Tampaknya, dunia politik Indonesia sering disibukkan dengan harapan demi harapan akan adanya perbaikan, melalui proses penggantian pemimpin atau oejabat negara. Tapi, seperti yang sering terjadi, pergantian terus berjalan, dan perbaikan yang diharapkan, tak kunjung tiba. Harapan tinggal harapan.
Sejak dilantik menjadi Menteri Pendidikan dan Kebudayaan pada 23 Oktober 2019, ada sejumlah gebrakan kebijakan Nadiem Makarim yang memberi harapan baru. Sebagai professional muda yang berhasil melakukan inovasi dan menerobos sekat-sekat birokrasi dalam menjalankan bisnisnya, Nadiem pun diharapkan akan membawa angin segar dalam proses perbaikan Pendidikan kita.
Sebagiannya telah ia lakukan. Gebrakan kebijakan "Merdeka Belajar" memberikan sedikit keringanan bagi guru dalam urusan administrasi. Gebrakan berikutnya ia lakukan pada 4 Desember 2019 dalam pidatonya di UI, Depok.
Saat itu, Nadiem Makarim menyampaikan pidato 'menarik' dalam acara pelantikan Rektor Universitas Indonesia (UI), Prof. Ari Kuncoro. Dalam pidato tanpa teks-nya, Nadiem menyatakan: "…kita masuk di era di mana hal-hal yang sifatnya kemarin formal dan memberikan suatu proksi daripada kualitas yang sekarang harus kita pertanyakan. Kita memasuki era di mana gelar tidak menjamin kompetensi; kita memasuki era di mana kelulusan tidak menjamin kesiapan berkarya; kita memasuki era di mana akreditasi tidak menjamin mutu; kita masuk era di mana masuk kelas tidak menjamin belajar."
Pidato itu segera memancing banyak respons; pro dan kontra. Yang jelas, ada signal agar Perguruan Tinggi segera berubah, karena sudah memasuki era disrupsi. Bagi Nadiem yang sudah bergelut dalam dunia industri 4.0, tentu sadar benar, bahwa harus ada perubahan besar dalam dunia Pendidikan Tinggi.

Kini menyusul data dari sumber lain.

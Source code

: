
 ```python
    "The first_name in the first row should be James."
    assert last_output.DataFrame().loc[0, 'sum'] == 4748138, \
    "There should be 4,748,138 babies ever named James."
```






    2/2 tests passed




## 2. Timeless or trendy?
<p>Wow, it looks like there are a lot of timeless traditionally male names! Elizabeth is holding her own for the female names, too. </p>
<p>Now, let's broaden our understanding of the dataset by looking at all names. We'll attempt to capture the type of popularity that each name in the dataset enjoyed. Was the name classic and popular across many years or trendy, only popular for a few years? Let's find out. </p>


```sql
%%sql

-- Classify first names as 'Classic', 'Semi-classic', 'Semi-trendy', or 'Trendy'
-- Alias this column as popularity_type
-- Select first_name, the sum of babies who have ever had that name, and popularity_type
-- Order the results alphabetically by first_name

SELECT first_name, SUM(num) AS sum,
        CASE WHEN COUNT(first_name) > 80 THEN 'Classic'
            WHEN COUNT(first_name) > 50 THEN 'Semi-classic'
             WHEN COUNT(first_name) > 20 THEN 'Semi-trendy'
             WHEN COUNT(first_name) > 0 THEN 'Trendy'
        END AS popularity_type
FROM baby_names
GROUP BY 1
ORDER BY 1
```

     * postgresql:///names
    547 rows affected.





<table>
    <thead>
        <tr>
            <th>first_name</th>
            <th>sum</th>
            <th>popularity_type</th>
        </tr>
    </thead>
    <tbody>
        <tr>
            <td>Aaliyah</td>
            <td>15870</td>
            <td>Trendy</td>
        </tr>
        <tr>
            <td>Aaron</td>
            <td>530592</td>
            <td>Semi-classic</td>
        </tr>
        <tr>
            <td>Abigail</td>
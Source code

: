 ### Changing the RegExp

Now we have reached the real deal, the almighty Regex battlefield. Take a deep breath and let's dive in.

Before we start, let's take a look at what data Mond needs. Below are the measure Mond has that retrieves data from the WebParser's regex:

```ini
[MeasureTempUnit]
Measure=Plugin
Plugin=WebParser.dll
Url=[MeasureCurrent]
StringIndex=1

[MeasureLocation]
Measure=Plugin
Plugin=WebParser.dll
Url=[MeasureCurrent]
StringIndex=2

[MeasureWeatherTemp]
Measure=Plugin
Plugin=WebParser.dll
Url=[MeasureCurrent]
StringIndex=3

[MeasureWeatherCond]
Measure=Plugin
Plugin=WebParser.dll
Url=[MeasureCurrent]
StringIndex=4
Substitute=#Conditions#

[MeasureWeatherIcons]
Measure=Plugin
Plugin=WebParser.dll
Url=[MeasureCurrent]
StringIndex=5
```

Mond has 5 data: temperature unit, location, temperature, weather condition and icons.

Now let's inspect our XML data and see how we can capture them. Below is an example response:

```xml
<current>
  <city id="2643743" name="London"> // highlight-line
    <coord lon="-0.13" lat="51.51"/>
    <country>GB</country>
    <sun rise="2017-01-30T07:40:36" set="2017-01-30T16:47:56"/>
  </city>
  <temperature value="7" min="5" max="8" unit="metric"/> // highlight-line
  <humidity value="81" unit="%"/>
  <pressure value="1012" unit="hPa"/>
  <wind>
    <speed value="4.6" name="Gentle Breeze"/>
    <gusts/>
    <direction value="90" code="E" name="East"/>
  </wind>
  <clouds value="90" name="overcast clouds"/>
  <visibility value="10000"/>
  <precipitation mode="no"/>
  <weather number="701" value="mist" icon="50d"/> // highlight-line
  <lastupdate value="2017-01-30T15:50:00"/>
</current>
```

Ia kemudian meluncurkan kebijakan Kampus Merdeka. Ada perubahan kebijakan tentang kriteria SKS dan juga kemudahan dalam proses akreditasi. Tapi, gebrakan Nadiem tentu saja belum cukup. Pandemi Covid-19 berpengaruh besar dalam aplikasi kebijakan di bidang Pendidikan. Tapi, pada saat yang sama, pandemic Covid-19 juga mempercepat arus disrupsi dalam dunia Pendidikan tinggi. Sebab, model pembelajaran daring (online) tidak bisa lagi dielakkan. Akibatnya, terjadi perubahan besar dalam model pembelajaran di Lembaga-lembaga Pendidikan.